A phosphoproteomic approach reveals that PKD3 controls phenylalanine and tyrosine metabolism

Abstract

SummaryMembers of the Protein Kinase D (PKD) family (PKD1, 2, and 3) integrate hormonal and nutritional inputs to regulate complex cellular metabolism. Despite the fact that a number of functions have been annotated to particular PKDs, their molecular targets are relatively poorly explored. PKD3 promotes insulin sensitivity and suppresses lipogenesis in the liver. However, its substrates are largely unknown. Here we applied proteomic approaches to determine PKD3 targets. We identified over three-hundred putative targets of PKD3. Among them phenylalanine hydroxylase (PAH). PAH catalyses the conversion of phenylalanine to tyrosine and its activity is regulated by, phenylalanine concentration and glucagon-induced signaling.

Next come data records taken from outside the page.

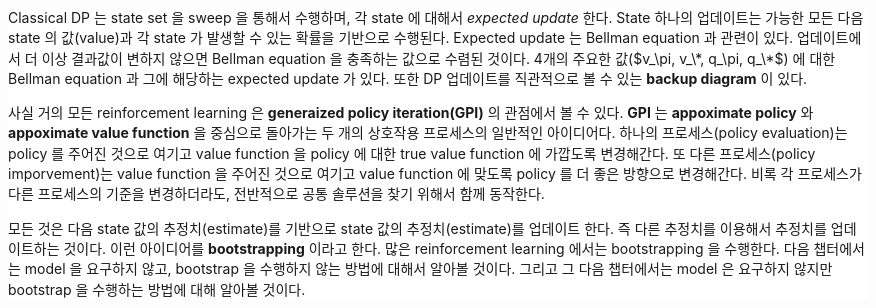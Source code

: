 Classical DP 는 state set 을 sweep 을 통해서 수행하며, 각 state 에 대해서 *expected update* 한다. State 하나의 업데이트는 가능한 모든 다음 state 의 값(value)과 각 state 가 발생할 수 있는 확률을 기반으로 수행된다. Expected update 는 Bellman equation 과 관련이 있다. 업데이트에서 더 이상 결과값이 변하지 않으면 Bellman equation 을 충족하는 값으로 수렴된 것이다. 4개의 주요한 값($v_\pi, v_\*, q_\pi, q_\*$) 에 대한 Bellman equation 과 그에 해당하는 expected update 가 있다. 또한 DP 업데이트를 직관적으로 볼 수 있는 **backup diagram** 이 있다. 

사실 거의 모든 reinforcement learning 은 **generaized policy iteration(GPI)** 의 관점에서 볼 수 있다. **GPI** 는 **appoximate policy** 와 **appoximate value function** 을 중심으로 돌아가는 두 개의 상호작용 프로세스의 일반적인 아이디어다. 하나의 프로세스(policy evaluation)는 policy 를 주어진 것으로 여기고 value function 을 policy 에 대한 true value function 에 가깝도록 변경해간다. 또 다른 프로세스(policy imporvement)는 value function 을 주어진 것으로 여기고 value function 에 맞도록 policy 를 더 좋은 방향으로 변경해간다. 비록 각 프로세스가 다른 프로세스의 기준을 변경하더라도, 전반적으로 공통 솔루션을 찾기 위해서 함께 동작한다. 

모든 것은 다음 state 값의 추정치(estimate)를 기반으로 state 값의 추정치(estimate)를 업데이트 한다. 즉 다른 추정치를 이용해서 추정치를 업데이트하는 것이다. 이런 아이디어를 **bootstrapping** 이라고 한다. 많은 reinforcement learning 에서는 bootstrapping 을 수행한다. 다음 챕터에서는 model 을 요구하지 않고, bootstrap 을 수행하지 않는 방법에 대해서 알아볼 것이다. 그리고 그 다음 챕터에서는 model 은 요구하지 않지만 bootstrap 을 수행하는 방법에 대해 알아볼 것이다. 




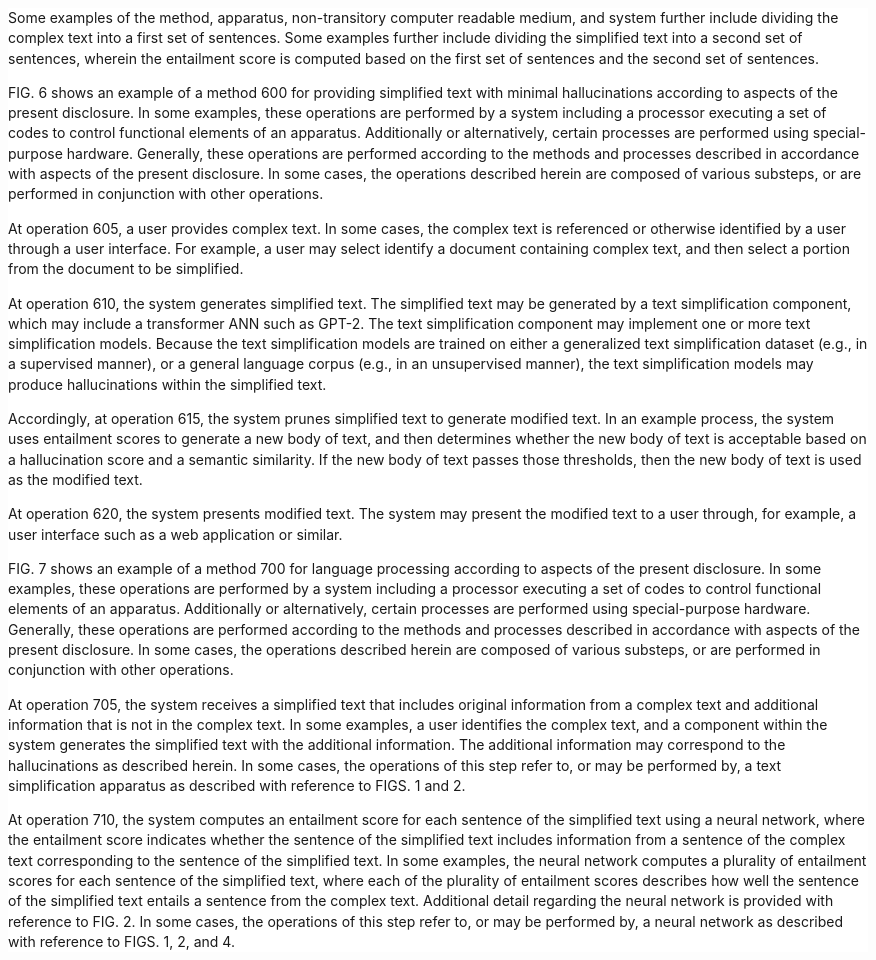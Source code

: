 Some examples of the method, apparatus, non-transitory computer readable medium, and system further include dividing the complex text into a first set of sentences. Some examples further include dividing the simplified text into a second set of sentences, wherein the entailment score is computed based on the first set of sentences and the second set of sentences.

FIG. 6 shows an example of a method 600 for providing simplified text with minimal hallucinations according to aspects of the present disclosure. In some examples, these operations are performed by a system including a processor executing a set of codes to control functional elements of an apparatus. Additionally or alternatively, certain processes are performed using special-purpose hardware. Generally, these operations are performed according to the methods and processes described in accordance with aspects of the present disclosure. In some cases, the operations described herein are composed of various substeps, or are performed in conjunction with other operations.

At operation 605, a user provides complex text. In some cases, the complex text is referenced or otherwise identified by a user through a user interface. For example, a user may select identify a document containing complex text, and then select a portion from the document to be simplified.

At operation 610, the system generates simplified text. The simplified text may be generated by a text simplification component, which may include a transformer ANN such as GPT-2. The text simplification component may implement one or more text simplification models. Because the text simplification models are trained on either a generalized text simplification dataset (e.g., in a supervised manner), or a general language corpus (e.g., in an unsupervised manner), the text simplification models may produce hallucinations within the simplified text.

Accordingly, at operation 615, the system prunes simplified text to generate modified text. In an example process, the system uses entailment scores to generate a new body of text, and then determines whether the new body of text is acceptable based on a hallucination score and a semantic similarity. If the new body of text passes those thresholds, then the new body of text is used as the modified text.

At operation 620, the system presents modified text. The system may present the modified text to a user through, for example, a user interface such as a web application or similar.

FIG. 7 shows an example of a method 700 for language processing according to aspects of the present disclosure. In some examples, these operations are performed by a system including a processor executing a set of codes to control functional elements of an apparatus. Additionally or alternatively, certain processes are performed using special-purpose hardware. Generally, these operations are performed according to the methods and processes described in accordance with aspects of the present disclosure. In some cases, the operations described herein are composed of various substeps, or are performed in conjunction with other operations.

At operation 705, the system receives a simplified text that includes original information from a complex text and additional information that is not in the complex text. In some examples, a user identifies the complex text, and a component within the system generates the simplified text with the additional information. The additional information may correspond to the hallucinations as described herein. In some cases, the operations of this step refer to, or may be performed by, a text simplification apparatus as described with reference to FIGS. 1 and 2.

At operation 710, the system computes an entailment score for each sentence of the simplified text using a neural network, where the entailment score indicates whether the sentence of the simplified text includes information from a sentence of the complex text corresponding to the sentence of the simplified text. In some examples, the neural network computes a plurality of entailment scores for each sentence of the simplified text, where each of the plurality of entailment scores describes how well the sentence of the simplified text entails a sentence from the complex text. Additional detail regarding the neural network is provided with reference to FIG. 2. In some cases, the operations of this step refer to, or may be performed by, a neural network as described with reference to FIGS. 1, 2, and 4.
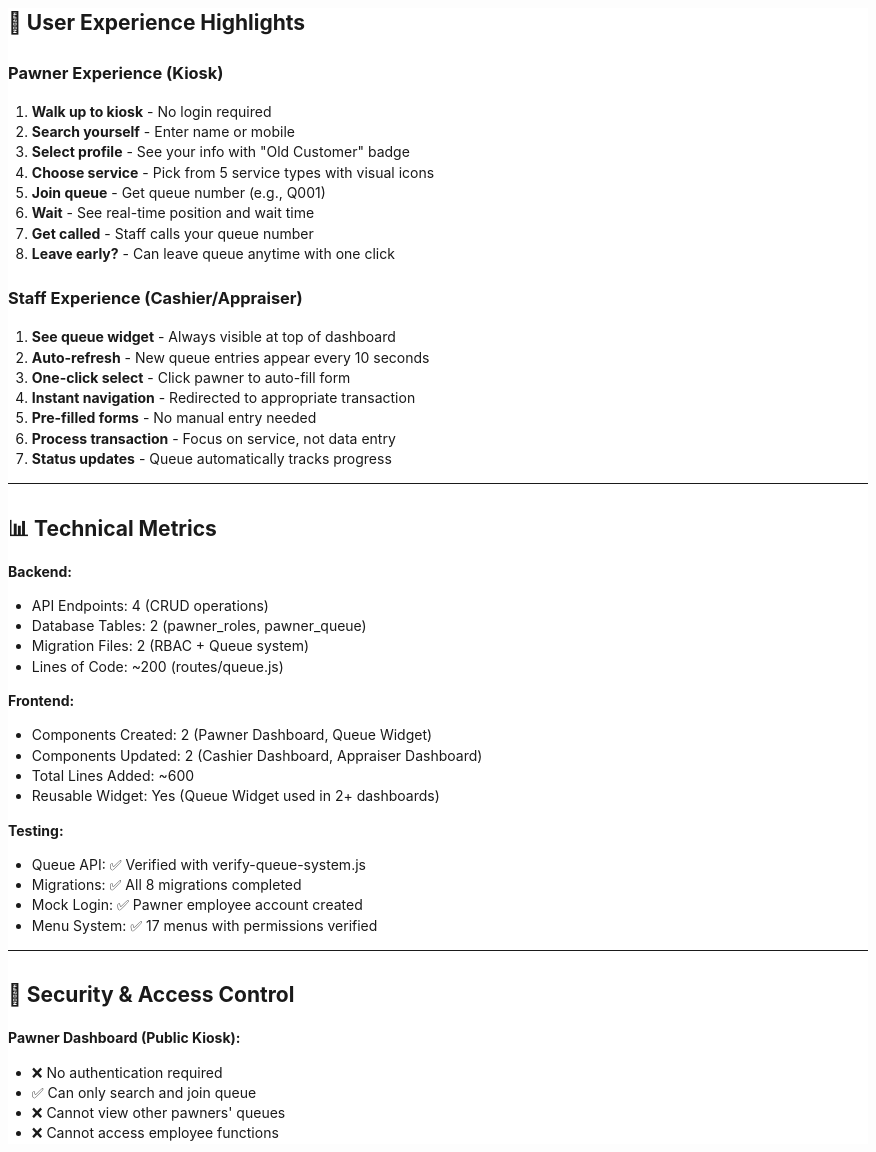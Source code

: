 
## 🎨 User Experience Highlights

### Pawner Experience (Kiosk)
1. **Walk up to kiosk** - No login required
2. **Search yourself** - Enter name or mobile
3. **Select profile** - See your info with "Old Customer" badge
4. **Choose service** - Pick from 5 service types with visual icons
5. **Join queue** - Get queue number (e.g., Q001)
6. **Wait** - See real-time position and wait time
7. **Get called** - Staff calls your queue number
8. **Leave early?** - Can leave queue anytime with one click

### Staff Experience (Cashier/Appraiser)
1. **See queue widget** - Always visible at top of dashboard
2. **Auto-refresh** - New queue entries appear every 10 seconds
3. **One-click select** - Click pawner to auto-fill form
4. **Instant navigation** - Redirected to appropriate transaction
5. **Pre-filled forms** - No manual entry needed
6. **Process transaction** - Focus on service, not data entry
7. **Status updates** - Queue automatically tracks progress

---

## 📊 Technical Metrics

**Backend:**
- API Endpoints: 4 (CRUD operations)
- Database Tables: 2 (pawner_roles, pawner_queue)
- Migration Files: 2 (RBAC + Queue system)
- Lines of Code: ~200 (routes/queue.js)

**Frontend:**
- Components Created: 2 (Pawner Dashboard, Queue Widget)
- Components Updated: 2 (Cashier Dashboard, Appraiser Dashboard)
- Total Lines Added: ~600
- Reusable Widget: Yes (Queue Widget used in 2+ dashboards)

**Testing:**
- Queue API: ✅ Verified with verify-queue-system.js
- Migrations: ✅ All 8 migrations completed
- Mock Login: ✅ Pawner employee account created
- Menu System: ✅ 17 menus with permissions verified

---

## 🔐 Security & Access Control

**Pawner Dashboard (Public Kiosk):**
- ❌ No authentication required
- ✅ Can only search and join queue
- ❌ Cannot view other pawners' queues
- ❌ Cannot access employee functions

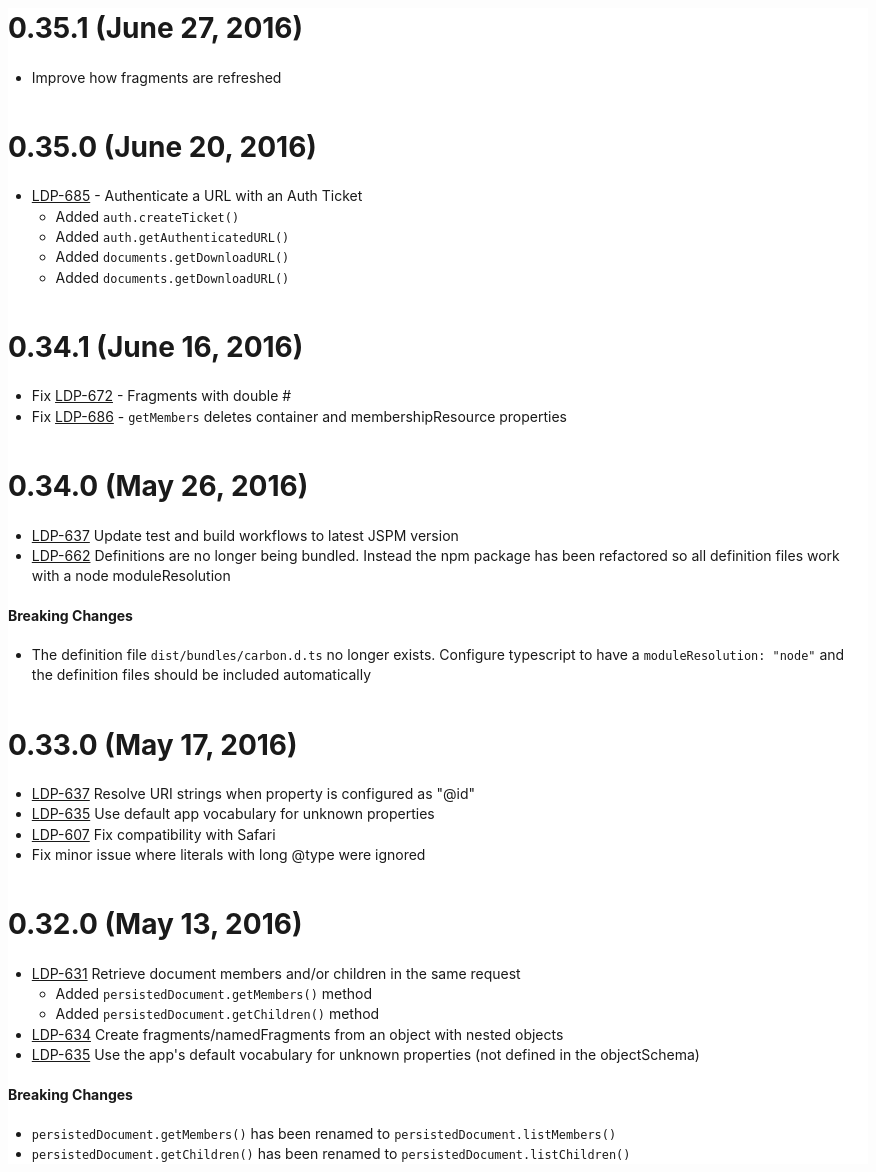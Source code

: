 # 0.35.1 (June 27, 2016)
- Improve how fragments are refreshed

# 0.35.0 (June 20, 2016)
- [LDP-685](https://jira.base22.com/browse/LDP-685) - Authenticate a URL with an Auth Ticket
    - Added `auth.createTicket()`
    - Added `auth.getAuthenticatedURL()`
    - Added `documents.getDownloadURL()`
    - Added `documents.getDownloadURL()`

# 0.34.1 (June 16, 2016)
- Fix [LDP-672](https://jira.base22.com/browse/LDP-672) - Fragments with double #
- Fix [LDP-686](https://jira.base22.com/browse/LDP-686) - `getMembers` deletes container and membershipResource properties

# 0.34.0 (May 26, 2016)
- [LDP-637](https://jira.base22.com/browse/LDP-637) Update test and build workflows to latest JSPM version
- [LDP-662](https://jira.base22.com/browse/LDP-662) Definitions are no longer being bundled. Instead the npm package has been refactored so all definition files work with a node moduleResolution

#### Breaking Changes
- The definition file `dist/bundles/carbon.d.ts` no longer exists. Configure typescript to have a `moduleResolution: "node"` and the definition files should be included automatically

# 0.33.0 (May 17, 2016)
- [LDP-637](https://jira.base22.com/browse/LDP-637) Resolve URI strings when property is configured as "@id"
- [LDP-635](https://jira.base22.com/browse/LDP-635) Use default app vocabulary for unknown properties
- [LDP-607](https://jira.base22.com/browse/LDP-607) Fix compatibility with Safari
- Fix minor issue where literals with long @type were ignored

# 0.32.0 (May 13, 2016)
- [LDP-631](https://jira.base22.com/browse/LDP-631) Retrieve document members and/or children in the same request
    - Added `persistedDocument.getMembers()` method
    - Added `persistedDocument.getChildren()` method
- [LDP-634](https://jira.base22.com/browse/LDP-634) Create fragments/namedFragments from an object with nested objects
- [LDP-635](https://jira.base22.com/browse/LDP-635) Use the app's default vocabulary for unknown properties (not defined in the objectSchema)

#### Breaking Changes
- `persistedDocument.getMembers()` has been renamed to `persistedDocument.listMembers()`
- `persistedDocument.getChildren()` has been renamed to `persistedDocument.listChildren()`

Consistently, we showed that PKD3 is activated by glucagon and promotes tyrosine levels in primary hepatocytes and liver of mice.Taken together, our comprehensive proteomic approach established that PKD3 determine the rate of phenylalanine to tyrosine conversion in the liver. Therefore, our data indicate that PKD3 might play a role in development of diseases related to the defective tyrosine and phenylalanine metabolism.